Thursday, 13 November 2008

Remastered already?


Probably my favourite album this year is already being re-released and "remastered" early next year. A good thing for the band (as they're destined to be huge) but nonetheless quite annoying.

This seems to be an increasingly common story and although in some cases a band genuinely screws up the recording of their own record the first time round in many cases the unremastered (what a word) version sounds more truthful to what the songs seem to be about.

I get why XL or the band have gone back to the tapes of the Airing of Grievances by Titus Andronicus as there's a ridiculous amount of feedback, fuzz and incomprehensible clipping on the original record but that noise is what made me love the album so much in the first place.

There are these two brilliantly placed spoken word speeches on the record that are all the better for being almost nonsensical through the bad quality recording. Somehow it makes you concentrate more on how the words are said than what they mean and that goes for a lot of the songs themselves as well.

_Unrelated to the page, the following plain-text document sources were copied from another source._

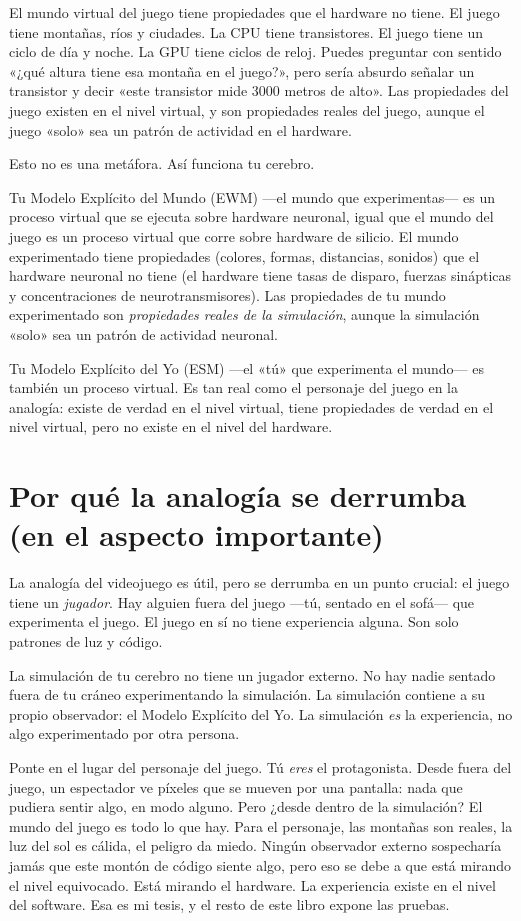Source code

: \documentclass[11pt, twoside, openright]{book}
\begin{document}
El mundo virtual del juego tiene propiedades que el hardware no tiene. El juego tiene montañas, ríos y ciudades. La CPU tiene transistores. El juego tiene un ciclo de día y noche. La GPU tiene ciclos de reloj. Puedes preguntar con sentido «¿qué altura tiene esa montaña en el juego?», pero sería absurdo señalar un transistor y decir «este transistor mide 3000 metros de alto». Las propiedades del juego existen en el nivel virtual, y son propiedades reales del juego, aunque el juego «solo» sea un patrón de actividad en el hardware.

Esto no es una metáfora. Así funciona tu cerebro.

Tu Modelo Explícito del Mundo (EWM) ---el mundo que experimentas--- es un proceso virtual que se ejecuta sobre hardware neuronal, igual que el mundo del juego es un proceso virtual que corre sobre hardware de silicio. El mundo experimentado tiene propiedades (colores, formas, distancias, sonidos) que el hardware neuronal no tiene (el hardware tiene tasas de disparo, fuerzas sinápticas y concentraciones de neurotransmisores). Las propiedades de tu mundo experimentado son \textit{propiedades reales de la simulación}, aunque la simulación «solo» sea un patrón de actividad neuronal.

Tu Modelo Explícito del Yo (ESM) ---el «tú» que experimenta el mundo--- es también un proceso virtual. Es tan real como el personaje del juego en la analogía: existe de verdad en el nivel virtual, tiene propiedades de verdad en el nivel virtual, pero no existe en el nivel del hardware.

\section*{Por qué la analogía se derrumba (en el aspecto importante)}

La analogía del videojuego es útil, pero se derrumba en un punto crucial: el juego tiene un \textit{jugador}. Hay alguien fuera del juego ---tú, sentado en el sofá--- que experimenta el juego. El juego en sí no tiene experiencia alguna. Son solo patrones de luz y código.

La simulación de tu cerebro no tiene un jugador externo. No hay nadie sentado fuera de tu cráneo experimentando la simulación. La simulación contiene a su propio observador: el Modelo Explícito del Yo. La simulación \textit{es} la experiencia, no algo experimentado por otra persona.

Ponte en el lugar del personaje del juego. Tú \textit{eres} el protagonista. Desde fuera del juego, un espectador ve píxeles que se mueven por una pantalla: nada que pudiera sentir algo, en modo alguno. Pero ¿desde dentro de la simulación? El mundo del juego es todo lo que hay. Para el personaje, las montañas son reales, la luz del sol es cálida, el peligro da miedo. Ningún observador externo sospecharía jamás que este montón de código siente algo, pero eso se debe a que está mirando el nivel equivocado. Está mirando el hardware. La experiencia existe en el nivel del software. Esa es mi tesis, y el resto de este libro expone las pruebas.
\end{document}
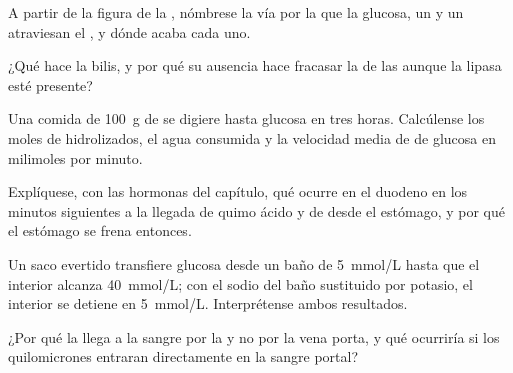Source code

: \begin{exercise}[$\star$]\label{exo:b1:digestion-absorption:3}
A partir de la figura de la , nómbrese la vía por la que la
glucosa, un  y un  atraviesan el , y dónde
acaba cada uno.
\end{exercise}

\begin{exercise}[$\star$]\label{exo:b1:digestion-absorption:4}
¿Qué hace la bilis, y por qué su ausencia hace fracasar la  de las
 aunque la lipasa esté presente?
\end{exercise}

\begin{exercise}[$\star\star$]\label{exo:b1:digestion-absorption:5}
Una comida de \qty{100}{g} de  se digiere hasta glucosa en tres
horas. Calcúlense los moles de  hidrolizados, el agua
consumida y la velocidad media de  de glucosa en milimoles por
minuto.
\end{exercise}

\begin{exercise}[$\star\star$]\label{exo:b1:digestion-absorption:6}
Explíquese, con las hormonas del capítulo, qué ocurre en el duodeno en los
minutos siguientes a la llegada de quimo ácido y de  desde el estómago,
y por qué el estómago se frena entonces.
\end{exercise}

\begin{exercise}[$\star\star$]\label{exo:b1:digestion-absorption:7}
Un saco evertido transfiere glucosa desde un baño de \qty{5}{mmol/L} hasta
que el interior alcanza \qty{40}{mmol/L}; con el sodio del baño sustituido
por potasio, el interior se detiene en \qty{5}{mmol/L}. Interprétense ambos
resultados.
\end{exercise}

\begin{exercise}[$\star\star$]\label{exo:b1:digestion-absorption:8}
¿Por qué la  llega a la sangre por la  y no por la vena porta, y
qué ocurriría si los quilomicrones entraran directamente en la sangre
portal?
\end{exercise}

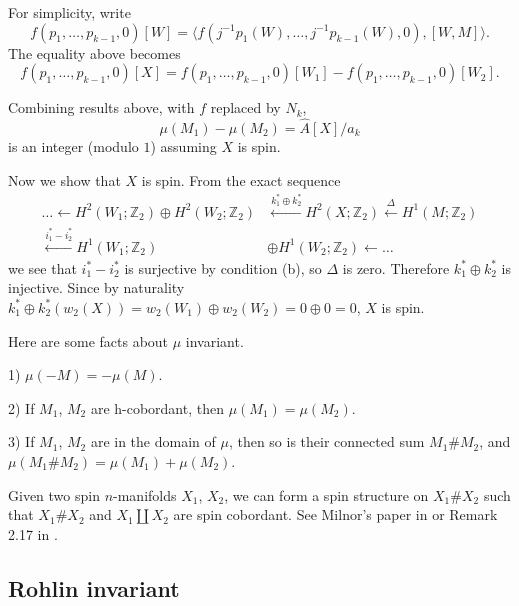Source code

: \documentclass[twoside]{article}
\begin{document}
{	For simplicity, write 
	\[
	    f(p_{1}, \ldots, p_{k-1}, 0)[W] =
	    \langle f(j^{-1}p_{1}(W), \ldots, j^{-1}p_{k-1}(W), 0),[W,M]\rangle. 
	\]
	The equality above becomes
	\[
	f(p_{1}, \ldots, p_{k-1}, 0)[X] = f(p_{1}, \ldots, p_{k-1}, 0)[W_{1}]-f(p_{1}, \ldots, p_{k-1}, 0)[W_{2}]. 
	\]
	
	Combining results above, with $f$ replaced by $N_k$, 
	\[
	\mu(M_1)-\mu(M_2) = \widehat{A}[X]/a_k 
	\]
	is an integer (modulo $1$) assuming $X$ is spin. 
	
	Now we show that $X$ is spin. From the exact sequence
	\begin{align*}
	\dots   \leftarrow H^{2}(W_{1} ; \mathbb{Z}_{2})  \oplus  H^{2}(W_{2} ; \mathbb{Z}_{2})& \stackrel{k_{1}^{*}  \oplus  k_{2}^{*}}{\leftarrow} {H^{2}}(X ; \mathbb{Z}_{2}) \stackrel{\Delta}{\leftarrow}{H}^{1}(M ; \mathbb{Z}_{2}) \\
	\stackrel{i_{1}^{*} - i_{2}^{*}}{\leftarrow}H^{1}(W_{1} ; \mathbb{Z}_{2}) & \oplus  H^{1}(W_{2} ; \mathbb{Z}_{2})\leftarrow  \dots  
	\end{align*}
	we see that $i_{1}^{*} - i_{2}^{*}$ is surjective by condition (b), so $\Delta$ is zero. Therefore $k_{1}^{*}  \oplus  k_{2}^{*}$ is injective. Since by naturality $k_{1}^{*}  \oplus  k_{2}^{*}(w_2(X)) = w_2(W_1) \oplus  w_2(W_2) = 0 \oplus  0 = 0$, $X$ is spin. \qedhere}

Here are some facts about $\mu$ invariant. 

\begin{prop}
	
	1) $\mu(-M) = -\mu(M)$. 
	
	2) If $M_1$, $M_2$ are h-cobordant, then $\mu(M_1) = \mu(M_2)$. 
	
	3) If $M_1$, $M_2$ are in the domain of $\mu$, then so is their connected sum $M_1 \#  M_2$, and $\mu(M_1 \#  M_2) = \mu(M_1) + \mu(M_2)$. 
\end{prop}

Given two spin $n$-manifolds $X_1$, $X_2$, we can form a spin structure on $X_1 \#  X_2$ such that $X_1 \#  X_2$ and $X_1\coprod X_2$ are spin cobordant. See Milnor's paper in \cite{milnorspin} or Remark 2.17 in \cite{lawsonspin}. 







\subsection{Rohlin invariant}
\end{document}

I know there are some brilliant (if as pretentious as the song titles and band name) lyrics on show, but the way they are performed is the best part. As an annoying number of reviewers etc have said (slightly less annoyingly because they're 90% right), singer Patrick Stickles sounds almost exactly like Bright Eyes' Conor Oberst but the production somehow pushes it all in a different direction (alongside how loud everything is). I just hope the new master won't strip down the sound too much and take that away.

The only bit of the new take I've heard is a video posted on Pitchfork TV today and it adds a really strange and pointless reverse tape noise in the middle. Doesn't bode too well perhaps.
At least people will get to hear the songs so I'll quit my whining. It's honestly a wonderful record, especially when all heard together. You should buy it. No matter what form it comes in.